Molteplici sono le angolature da cui azzardare un’analisi degli effetti sulle donne della pandemia e dell’isolamento forzato. Senza alcun dubbio, l’irruenza con cui il virus ha invaso la “normalità” quotidiana ha gettato tutti in crisi.
Si è soliti attribuire a questo termine, “crisi”, un’accezione prevalentemente negativa, eppure, attingendo alla sua sorgente etimologica, essa si mostra come un monito perentorio alla scelta, al cambiamento.

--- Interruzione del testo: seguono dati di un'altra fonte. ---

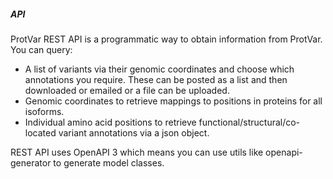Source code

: ##### <a name="api"></a>API

ProtVar REST API is a programmatic way to obtain information from ProtVar. You can query:

- A list of variants via their genomic coordinates and choose which annotations you require. These can be posted as a list and then downloaded or emailed or a file can be uploaded.
- Genomic coordinates to retrieve mappings to positions in proteins for all isoforms.
- Individual amino acid positions to retrieve functional/structural/co-located variant annotations via a json object.

REST API uses OpenAPI 3 which means you can use utils like openapi-generator to generate model classes.
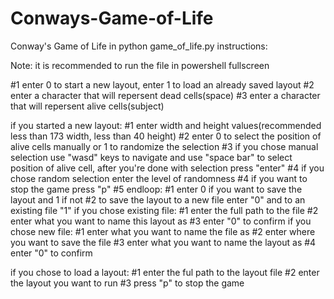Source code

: # Conways-Game-of-Life
Conway's Game of Life in python
game_of_life.py instructions:

Note: it is recommended to run the file in powershell fullscreen

#1 enter 0 to start a new layout, enter 1 to load an already saved layout
#2 enter a character that will repersent dead cells(space)
#3 enter a character that will repersent alive cells(subject)

if you started a new layout:
  #1 enter width and height values(recommended less than 173 width, less than 40 height)
  #2 enter 0 to select the position of alive cells manually or 1 to randomize the selection
  #3 if you chose manual selection use "wasd" keys to navigate and use "space bar" to select position of alive cell, after you're done with selection press "enter"
  #4 if you chose random selection enter the level of randomness
  #4 if you want to stop the game press "p"
  #5 endloop:
      #1 enter 0 if you want to save the layout and 1 if not
      #2 to save the layout to a new file enter "0" and to an existing file "1"
      if you chose existing file:
          #1 enter the full path to the file
          #2 enter what you want to name this layout as
          #3 enter "0" to confirm
      if you chose new file:
          #1 enter what you want to name the file as
          #2 enter where you want to save the file
          #3 enter what you want to name the layout as
          #4 enter "0" to confirm

if you chose to load a layout:
  #1 enter the ful path to the layout file
  #2 enter the layout you want to run
  #3 press "p" to stop the game
      
   
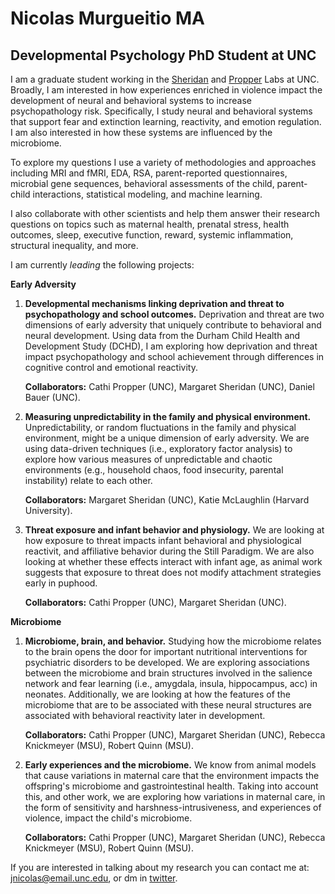 #  **Nicolas Murgueitio MA**

##  **Developmental Psychology PhD Student at UNC**

I am a graduate student working in the [Sheridan](https://circlelab.unc.edu/) and [Propper](https://beelab.web.unc.edu/) Labs at UNC. Broadly, I am interested in how experiences enriched in violence impact the development of neural and behavioral systems to increase psychopathology risk. Specifically, I study neural and behavioral systems that support fear and extinction learning, reactivity, and emotion regulation. I am also interested in how these systems are influenced by the microbiome. 

To explore my questions I use a variety of methodologies and approaches including MRI and fMRI, EDA, RSA, parent-reported questionnaires, microbial gene sequences, behavioral assessments of the child, parent-child interactions, statistical modeling, and machine learning. 

I also collaborate with other scientists and help them answer their research questions on topics such as maternal health, prenatal stress, health outcomes, sleep, executive function, reward, systemic inflammation, structural inequality, and more. 
    
I am currently *leading* the following projects:

**Early Adversity**

1. **Developmental mechanisms linking deprivation and threat to psychopathology and school outcomes.** Deprivation and threat are two dimensions of early adversity that uniquely contribute to behavioral and neural development. Using data from the Durham Child Health and Development Study (DCHD), I am exploring how  deprivation and threat impact psychopathology and school achievement through differences in cognitive control and emotional reactivity. 

    **Collaborators:** Cathi Propper (UNC), Margaret Sheridan (UNC), Daniel Bauer (UNC).
      
2. **Measuring unpredictability in the family and physical environment.** Unpredictability, or random fluctuations in the family and physical environment, might be a unique dimension of early adversity. We are using data-driven techniques (i.e., exploratory factor analysis) to explore how various measures of unpredictable and chaotic environments (e.g., household chaos, food insecurity, parental instability) relate to each other. 

    **Collaborators:** Margaret Sheridan (UNC), Katie McLaughlin (Harvard University).

3. **Threat exposure and infant behavior and physiology.** We are looking at how exposure to threat impacts infant behavioral and physiological reactivit, and affiliative behavior during the Still Paradigm. We are also looking at whether these effects interact with infant age, as animal work suggests that exposure to threat does not modify attachment strategies early in puphood.

   **Collaborators:** Cathi Propper (UNC), Margaret Sheridan (UNC).
    
**Microbiome**

1. **Microbiome, brain, and behavior.** Studying how the microbiome relates to the brain opens the door for important nutritional interventions for psychiatric disorders to be developed. We are exploring associations between the microbiome and brain structures involved in the salience network and fear learning (i.e., amygdala, insula, hippocampus, acc) in neonates. Additionally, we are looking at how the features of the microbiome that are to be associated with these neural structures are associated with behavioral reactivity later in development. 

    **Collaborators:** Cathi Propper (UNC), Margaret Sheridan (UNC), Rebecca Knickmeyer (MSU), Robert Quinn (MSU).

2. **Early experiences and the microbiome.** We know from animal models that cause variations in maternal care that the environment impacts the offspring's microbiome and gastrointestinal health. Taking into account this, and other work, we are exploring how variations in maternal care, in the form of sensitivity and harshness-intrusiveness, and experiences of violence, impact the child's microbiome. 

    **Collaborators:** Cathi Propper (UNC), Margaret Sheridan (UNC), Rebecca Knickmeyer (MSU), Robert Quinn (MSU).
   
If you are interested in talking about my research you can contact me at: [jnicolas@email.unc.edu](mailto:jnicolas@email.unc.edu), or dm in [twitter](https://twitter.com/jnmurgueitio). 
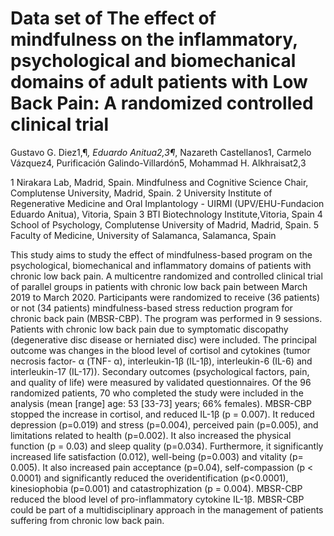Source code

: # Data set of The effect of mindfulness on the inflammatory, psychological and biomechanical domains of adult patients with Low Back Pain: A randomized controlled clinical trial

Gustavo G. Diez1,¶*, Eduardo Anitua2,3¶*, Nazareth Castellanos1, Carmelo Vázquez4, Purificación Galindo-Villardón5, Mohammad H. Alkhraisat2,3

1 Nirakara Lab, Madrid, Spain. Mindfulness and Cognitive Science Chair, Complutense University, Madrid, Spain.
2 University Institute of Regenerative Medicine and Oral Implantology - UIRMI (UPV/EHU-Fundacion Eduardo Anitua), Vitoria, Spain
3 BTI Biotechnology Institute,Vitoria, Spain
4 School of Psychology, Complutense University of Madrid, Madrid, Spain.
5 Faculty of Medicine, University of Salamanca, Salamanca, Spain




This study aims to study the effect of mindfulness-based program on the psychological, biomechanical and inflammatory domains of patients with chronic low back pain. A multicentre randomized and controlled clinical trial of parallel groups in patients with chronic low back pain between March 2019 to March 2020. Participants were randomized to receive (36 patients) or not (34 patients) mindfulness-based stress reduction program for chronic back pain (MBSR-CBP). The program was performed in 9 sessions. Patients with chronic low back pain due to symptomatic discopathy (degenerative disc disease or herniated disc) were included. The principal outcome was changes in the blood level of cortisol and cytokines (tumor necrosis factor- α (TNF- α), interleukin-1β (IL-1β), interleukin-6 (IL-6) and interleukin-17 (IL-17)). Secondary outcomes (psychological factors, pain, and quality of life) were measured by validated questionnaires. Of the 96 randomized patients, 70 who completed the study were included in the analysis (mean [range] age: 53 [33-73] years; 66% females). MBSR-CBP stopped the increase in cortisol,  and reduced IL-1β (p = 0.007). It reduced depression (p=0.019) and stress (p=0.004), perceived pain (p=0.005), and limitations related to health (p=0.002). It also increased the physical function (p = 0.03) and sleep quality (p=0.034). Furthermore, it significantly increased life satisfaction (0.012), well-being (p=0.003) and vitality (p= 0.005). It also increased pain acceptance (p=0.04), self-compassion (p < 0.0001) and significantly reduced the overidentification (p<0.0001), kinesiophobia (p=0.001) and catastrophization (p = 0.004).  MBSR-CBP reduced the blood level of pro-inflammatory cytokine IL-1β. MBSR-CBP could be part of a multidisciplinary approach in the management of patients suffering from chronic low back pain.

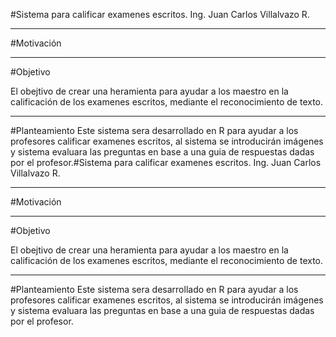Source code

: #Sistema para calificar examenes escritos.
Ing. Juan Carlos Villalvazo R.
* * *
#Motivación
* * *
#Objetivo

El obejtivo de crear una heramienta para ayudar a los maestro en la calificación de los examenes escritos, mediante el reconocimiento de texto.

* * * *

#Planteamiento
Este sistema sera desarrollado en R para ayudar a los profesores calificar examenes escritos, al sistema se introducirán imágenes y sistema evaluara las preguntas en base a una guia de respuestas dadas por el profesor.#Sistema para calificar examenes escritos.
Ing. Juan Carlos Villalvazo R.
* * *
#Motivación
* * *
#Objetivo

El obejtivo de crear una heramienta para ayudar a los maestro en la calificación de los examenes escritos, mediante el reconocimiento de texto.

* * * *

#Planteamiento
Este sistema sera desarrollado en R para ayudar a los profesores calificar examenes escritos, al sistema se introducirán imágenes y sistema evaluara las preguntas en base a una guia de respuestas dadas por el profesor.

Volenti o nolenti, si è costretti ad accettare una rivoluzione degli assetti consueti.
Si potrebbe affermare che il lockdown e il totale rovesciamento delle abitudini lavorative, di vita, di movimento e di relazione abbiano amplificato quanto di buono era in essere ancora in fieri e, al contempo, abbiano accelerato in forma esponenziale il cedimento di un sistema economico, sociale e di valori che essu-dava vizi esiziali.
Tempo di conti
La pandemia ha disarcionato le certezze fittizie di una società che cavalca prevalentemente l’onda dell’apparire e del possedere, riportando, non senza una cruda ferocia, ogni persona, nessuna esclusa, sul terreno della propria condizione di fragilità umana e, al contempo, di potenzialità evolutiva enorme.
Il tabù, sempre più imperante, della malattia e della morte come aspetti da relegare in un bugigattolo sottochiave si è infranto violentemente come mai prima. La pandemia ha imposto a tutti di fare i conti, chi più chi meno direttamente, con la morte e la sofferenza, e, pertanto, di interrogarsi sul senso della vita e su quali siano davvero le priorità.
Per le donne di fede, per le monache in particolare, questo momento è stato un motivo per intensificare la pratica spirituale, per rafforzare il senso di comunione e di supporto attraverso la preghiera, la meditazione e lo studio delle Scritture. Questo è stato, per esempio, il caso delle monache e dei monaci induisti, che nel periodo del lockdown, e ancora oggi, hanno promosso l’iniziativa #iopregodacasa e #iopregoperte, per donare le proprie preghiere a chi ne avesse fatto richiesta. A questo, si è affiancato anche un servizio di assistenza e supporto telefonico.
Risposte variegate
Passando a un ambito più laico, il ventaglio delle casistiche si allarga. Per molte donne, soprattutto madri, la convivenza familiare coatta ha rappresentato un’opportunità per riappropriarsi di uno spazio e di un tempo do-mestici in cui potersi dedicare ai propri figli e coniugi; momenti che i ritmi frenetici della vita pre-covid avevano in qualche modo “rubato”.